SUPPLIED RECORDS

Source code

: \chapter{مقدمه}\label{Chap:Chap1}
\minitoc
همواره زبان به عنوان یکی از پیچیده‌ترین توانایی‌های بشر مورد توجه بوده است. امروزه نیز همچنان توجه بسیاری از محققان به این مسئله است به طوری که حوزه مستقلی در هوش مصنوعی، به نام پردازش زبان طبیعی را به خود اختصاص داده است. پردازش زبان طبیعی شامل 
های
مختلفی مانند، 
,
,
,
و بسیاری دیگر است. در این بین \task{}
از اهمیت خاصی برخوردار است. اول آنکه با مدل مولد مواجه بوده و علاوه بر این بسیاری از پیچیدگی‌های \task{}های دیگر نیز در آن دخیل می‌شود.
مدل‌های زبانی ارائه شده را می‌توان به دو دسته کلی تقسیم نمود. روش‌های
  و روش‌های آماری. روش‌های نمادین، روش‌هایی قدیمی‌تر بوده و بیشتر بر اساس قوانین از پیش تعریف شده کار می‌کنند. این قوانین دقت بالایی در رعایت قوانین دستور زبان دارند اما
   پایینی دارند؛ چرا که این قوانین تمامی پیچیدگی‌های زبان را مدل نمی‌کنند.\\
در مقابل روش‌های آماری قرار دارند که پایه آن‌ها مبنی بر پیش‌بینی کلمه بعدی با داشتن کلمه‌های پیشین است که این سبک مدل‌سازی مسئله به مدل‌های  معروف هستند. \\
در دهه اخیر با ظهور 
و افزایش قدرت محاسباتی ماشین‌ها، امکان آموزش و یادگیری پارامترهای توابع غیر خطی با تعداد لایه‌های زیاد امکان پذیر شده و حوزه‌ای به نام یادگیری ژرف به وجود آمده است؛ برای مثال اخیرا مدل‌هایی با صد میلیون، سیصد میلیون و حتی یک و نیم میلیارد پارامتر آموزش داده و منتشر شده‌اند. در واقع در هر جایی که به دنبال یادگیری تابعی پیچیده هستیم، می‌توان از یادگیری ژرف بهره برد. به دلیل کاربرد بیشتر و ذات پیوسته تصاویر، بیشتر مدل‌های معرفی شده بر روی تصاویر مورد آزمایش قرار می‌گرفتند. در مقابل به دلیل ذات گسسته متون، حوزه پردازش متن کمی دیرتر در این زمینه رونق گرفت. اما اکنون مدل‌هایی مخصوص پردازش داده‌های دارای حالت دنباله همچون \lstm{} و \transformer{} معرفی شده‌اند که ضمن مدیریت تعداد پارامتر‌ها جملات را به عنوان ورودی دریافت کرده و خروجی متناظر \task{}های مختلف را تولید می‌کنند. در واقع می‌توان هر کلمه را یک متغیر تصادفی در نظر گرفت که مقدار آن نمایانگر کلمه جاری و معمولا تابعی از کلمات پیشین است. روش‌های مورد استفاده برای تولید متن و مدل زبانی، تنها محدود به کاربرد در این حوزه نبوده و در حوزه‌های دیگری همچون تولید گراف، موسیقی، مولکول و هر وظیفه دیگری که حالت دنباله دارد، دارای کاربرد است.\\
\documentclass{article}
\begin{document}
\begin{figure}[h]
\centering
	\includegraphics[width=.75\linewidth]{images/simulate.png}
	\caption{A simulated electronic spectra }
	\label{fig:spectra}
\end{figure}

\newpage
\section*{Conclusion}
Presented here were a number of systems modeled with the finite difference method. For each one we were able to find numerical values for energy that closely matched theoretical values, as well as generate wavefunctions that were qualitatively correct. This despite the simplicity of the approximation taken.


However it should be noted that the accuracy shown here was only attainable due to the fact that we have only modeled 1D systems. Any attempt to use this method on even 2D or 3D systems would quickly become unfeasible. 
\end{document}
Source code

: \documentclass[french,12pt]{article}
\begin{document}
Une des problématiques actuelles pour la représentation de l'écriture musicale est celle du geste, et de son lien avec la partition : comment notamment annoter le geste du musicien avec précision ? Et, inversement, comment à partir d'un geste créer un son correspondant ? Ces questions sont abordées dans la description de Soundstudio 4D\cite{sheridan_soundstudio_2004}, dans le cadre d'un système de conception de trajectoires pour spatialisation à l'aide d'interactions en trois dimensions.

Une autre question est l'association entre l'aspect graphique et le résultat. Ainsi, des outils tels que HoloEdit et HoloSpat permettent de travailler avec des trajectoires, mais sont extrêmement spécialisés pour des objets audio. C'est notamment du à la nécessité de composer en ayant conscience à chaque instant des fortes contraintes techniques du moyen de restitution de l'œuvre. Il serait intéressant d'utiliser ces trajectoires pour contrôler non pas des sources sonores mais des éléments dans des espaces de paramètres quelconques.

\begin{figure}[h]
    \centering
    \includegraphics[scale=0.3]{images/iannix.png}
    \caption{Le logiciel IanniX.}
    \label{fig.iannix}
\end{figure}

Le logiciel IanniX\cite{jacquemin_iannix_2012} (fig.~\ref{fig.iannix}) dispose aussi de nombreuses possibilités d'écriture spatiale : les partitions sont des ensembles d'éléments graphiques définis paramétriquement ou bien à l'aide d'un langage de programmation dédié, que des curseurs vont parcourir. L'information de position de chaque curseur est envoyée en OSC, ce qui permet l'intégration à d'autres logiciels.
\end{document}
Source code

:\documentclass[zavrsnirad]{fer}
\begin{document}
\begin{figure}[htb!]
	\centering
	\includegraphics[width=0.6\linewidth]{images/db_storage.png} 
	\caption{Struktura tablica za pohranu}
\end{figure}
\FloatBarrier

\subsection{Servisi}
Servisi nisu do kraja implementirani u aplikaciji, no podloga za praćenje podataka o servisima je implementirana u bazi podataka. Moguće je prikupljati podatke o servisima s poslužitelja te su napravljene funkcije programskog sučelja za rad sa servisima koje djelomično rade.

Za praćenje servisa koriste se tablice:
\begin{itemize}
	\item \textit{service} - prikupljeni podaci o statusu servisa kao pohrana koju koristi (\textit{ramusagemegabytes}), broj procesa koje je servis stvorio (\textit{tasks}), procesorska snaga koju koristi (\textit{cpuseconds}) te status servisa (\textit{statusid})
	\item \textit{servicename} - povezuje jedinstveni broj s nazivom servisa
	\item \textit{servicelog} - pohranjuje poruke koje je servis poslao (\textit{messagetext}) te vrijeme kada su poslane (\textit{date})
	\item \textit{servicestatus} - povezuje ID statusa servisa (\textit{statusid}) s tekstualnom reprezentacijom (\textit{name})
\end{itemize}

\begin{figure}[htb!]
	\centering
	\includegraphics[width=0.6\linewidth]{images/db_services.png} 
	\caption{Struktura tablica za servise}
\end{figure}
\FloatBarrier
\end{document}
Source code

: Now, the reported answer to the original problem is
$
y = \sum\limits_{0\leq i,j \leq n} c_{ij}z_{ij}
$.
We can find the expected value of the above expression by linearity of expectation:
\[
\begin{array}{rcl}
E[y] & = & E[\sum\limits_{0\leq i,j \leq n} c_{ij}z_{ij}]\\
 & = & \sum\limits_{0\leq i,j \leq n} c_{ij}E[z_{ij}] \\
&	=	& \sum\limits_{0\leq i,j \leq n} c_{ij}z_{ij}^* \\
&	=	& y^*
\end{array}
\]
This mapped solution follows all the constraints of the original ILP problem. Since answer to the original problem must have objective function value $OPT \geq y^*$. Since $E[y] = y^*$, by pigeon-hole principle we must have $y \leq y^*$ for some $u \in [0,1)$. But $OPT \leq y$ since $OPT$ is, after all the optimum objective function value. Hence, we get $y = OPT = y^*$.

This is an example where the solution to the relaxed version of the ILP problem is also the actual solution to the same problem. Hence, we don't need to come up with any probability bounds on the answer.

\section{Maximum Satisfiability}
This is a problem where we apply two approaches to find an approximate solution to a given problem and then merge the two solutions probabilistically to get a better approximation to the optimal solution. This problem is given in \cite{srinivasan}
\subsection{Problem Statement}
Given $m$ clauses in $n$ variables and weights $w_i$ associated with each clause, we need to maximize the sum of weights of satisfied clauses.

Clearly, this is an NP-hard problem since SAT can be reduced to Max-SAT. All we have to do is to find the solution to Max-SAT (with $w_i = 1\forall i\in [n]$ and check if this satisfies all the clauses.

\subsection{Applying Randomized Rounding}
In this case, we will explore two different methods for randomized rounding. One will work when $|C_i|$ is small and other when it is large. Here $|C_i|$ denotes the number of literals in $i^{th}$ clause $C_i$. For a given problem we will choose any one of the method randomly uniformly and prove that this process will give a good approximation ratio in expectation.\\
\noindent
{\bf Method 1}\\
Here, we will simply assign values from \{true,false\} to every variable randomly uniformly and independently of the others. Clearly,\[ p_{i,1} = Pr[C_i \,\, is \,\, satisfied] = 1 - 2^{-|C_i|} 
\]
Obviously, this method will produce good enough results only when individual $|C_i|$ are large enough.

WORK INSTRUCTIONS
Every line containing the word "only" must be copied from the material above.

TASK ANSWER
However it should be noted that the accuracy shown here was only attainable due to the fact that we have only modeled 1D systems. Any attempt to use this method on even 2D or 3D systems would quickly become unfeasible. 
Obviously, this method will produce good enough results only when individual $|C_i|$ are large enough.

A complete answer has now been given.